Several Member States already have developed their own systems for determining the sustainability of biomass (Belgium, Denmark, the Netherlands and the UK) and with supply chains already feeding these markets we can learn from the application of existing policy. Other countries currently have no dedicated systems in place for bioenergy and will need to implement the REDII requirements from scratch, even as REDII is being opened for review. Under REDII, verification of the sustainability claims takes place either through: a) national rules/schemes (involving Member States' authorities); or b) voluntary schemes (national/international) recognised by the European Commission.
REDII allows Member States to go beyond the criteria set in the Directive. The likelihood of that happening and how to manage the divergence should it happen are important considerations in facilitating efficient adoption.
• Variation in the implementation of sustainability safeguards between Member States; how wide is the gap and what can be done to minimise it?
• What makes good regulation for biomass; what lessons have been learnt?

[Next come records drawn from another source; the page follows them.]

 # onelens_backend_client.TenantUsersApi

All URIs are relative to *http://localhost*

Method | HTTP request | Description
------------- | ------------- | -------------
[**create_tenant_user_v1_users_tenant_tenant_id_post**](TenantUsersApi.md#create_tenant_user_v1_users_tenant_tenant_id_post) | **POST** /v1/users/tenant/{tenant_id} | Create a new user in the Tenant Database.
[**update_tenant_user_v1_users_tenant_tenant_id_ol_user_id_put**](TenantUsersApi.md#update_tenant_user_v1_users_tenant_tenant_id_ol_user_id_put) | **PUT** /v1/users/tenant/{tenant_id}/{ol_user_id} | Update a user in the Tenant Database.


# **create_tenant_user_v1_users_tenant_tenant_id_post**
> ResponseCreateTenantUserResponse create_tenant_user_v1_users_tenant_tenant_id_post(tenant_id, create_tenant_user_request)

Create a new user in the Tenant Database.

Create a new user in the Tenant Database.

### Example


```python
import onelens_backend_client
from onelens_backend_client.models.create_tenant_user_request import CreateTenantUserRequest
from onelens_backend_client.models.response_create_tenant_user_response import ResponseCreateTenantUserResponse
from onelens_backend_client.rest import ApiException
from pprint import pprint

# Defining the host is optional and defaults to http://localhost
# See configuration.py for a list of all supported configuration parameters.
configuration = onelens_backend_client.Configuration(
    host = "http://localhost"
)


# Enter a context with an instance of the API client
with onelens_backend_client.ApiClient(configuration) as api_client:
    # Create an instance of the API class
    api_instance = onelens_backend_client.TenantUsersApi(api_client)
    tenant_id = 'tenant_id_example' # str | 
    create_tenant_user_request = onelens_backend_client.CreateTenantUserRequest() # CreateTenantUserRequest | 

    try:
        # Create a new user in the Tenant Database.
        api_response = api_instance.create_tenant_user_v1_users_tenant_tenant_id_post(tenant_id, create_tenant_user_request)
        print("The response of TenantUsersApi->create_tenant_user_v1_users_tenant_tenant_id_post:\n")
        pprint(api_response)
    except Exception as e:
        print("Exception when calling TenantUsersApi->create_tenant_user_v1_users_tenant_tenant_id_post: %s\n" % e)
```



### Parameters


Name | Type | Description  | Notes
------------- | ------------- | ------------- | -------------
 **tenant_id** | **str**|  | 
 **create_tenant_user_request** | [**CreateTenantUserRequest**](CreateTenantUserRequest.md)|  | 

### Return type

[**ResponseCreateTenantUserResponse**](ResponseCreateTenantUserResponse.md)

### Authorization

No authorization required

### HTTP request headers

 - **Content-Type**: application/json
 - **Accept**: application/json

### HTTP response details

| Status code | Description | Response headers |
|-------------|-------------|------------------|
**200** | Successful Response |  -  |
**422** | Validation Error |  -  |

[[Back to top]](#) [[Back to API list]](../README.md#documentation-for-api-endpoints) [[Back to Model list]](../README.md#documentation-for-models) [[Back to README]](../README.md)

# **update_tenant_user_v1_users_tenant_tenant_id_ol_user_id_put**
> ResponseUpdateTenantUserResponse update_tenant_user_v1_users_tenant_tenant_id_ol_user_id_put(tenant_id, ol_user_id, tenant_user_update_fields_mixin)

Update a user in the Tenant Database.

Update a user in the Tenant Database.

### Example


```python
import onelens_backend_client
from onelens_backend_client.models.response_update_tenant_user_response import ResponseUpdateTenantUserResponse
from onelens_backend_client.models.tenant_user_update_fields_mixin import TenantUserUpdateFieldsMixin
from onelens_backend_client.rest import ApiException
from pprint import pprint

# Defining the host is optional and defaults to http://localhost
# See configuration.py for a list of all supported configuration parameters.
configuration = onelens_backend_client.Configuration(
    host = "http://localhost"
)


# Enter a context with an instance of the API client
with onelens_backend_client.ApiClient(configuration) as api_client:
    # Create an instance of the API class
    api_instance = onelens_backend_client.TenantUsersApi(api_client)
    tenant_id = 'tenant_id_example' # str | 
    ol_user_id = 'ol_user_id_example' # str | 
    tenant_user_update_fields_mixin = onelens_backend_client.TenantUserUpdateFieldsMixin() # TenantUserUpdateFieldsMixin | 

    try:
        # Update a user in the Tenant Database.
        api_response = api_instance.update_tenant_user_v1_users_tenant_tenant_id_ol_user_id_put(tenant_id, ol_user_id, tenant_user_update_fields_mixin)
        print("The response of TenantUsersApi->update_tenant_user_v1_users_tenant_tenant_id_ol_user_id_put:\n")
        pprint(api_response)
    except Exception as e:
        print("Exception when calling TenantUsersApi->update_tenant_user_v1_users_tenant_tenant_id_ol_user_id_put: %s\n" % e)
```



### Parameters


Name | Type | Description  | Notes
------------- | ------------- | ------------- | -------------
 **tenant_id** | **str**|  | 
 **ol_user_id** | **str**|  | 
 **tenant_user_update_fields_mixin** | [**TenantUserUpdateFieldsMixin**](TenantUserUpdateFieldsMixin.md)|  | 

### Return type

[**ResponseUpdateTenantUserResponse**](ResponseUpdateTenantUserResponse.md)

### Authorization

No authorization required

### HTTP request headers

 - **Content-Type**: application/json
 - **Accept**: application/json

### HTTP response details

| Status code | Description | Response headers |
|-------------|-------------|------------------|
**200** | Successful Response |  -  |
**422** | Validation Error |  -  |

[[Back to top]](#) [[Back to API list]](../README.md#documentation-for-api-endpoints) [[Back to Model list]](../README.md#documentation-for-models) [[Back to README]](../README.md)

Confirmed speakers include Bodil Harder (Danish Energy Agency) providing a view from a Member State, Michele Koper (Navigant) on outcomes of the REDII BIO study, Liliana Gamba (WWF) providing an NGO perspective, Lotta Heikkonen (Confederation of European Forest Owners) on REDII and the EU Forest Strategy, and Simon Armstrong (SBP) on what makes good regulation. In addition, DG Energy has been invited to provide an update on the status of REDII guidance.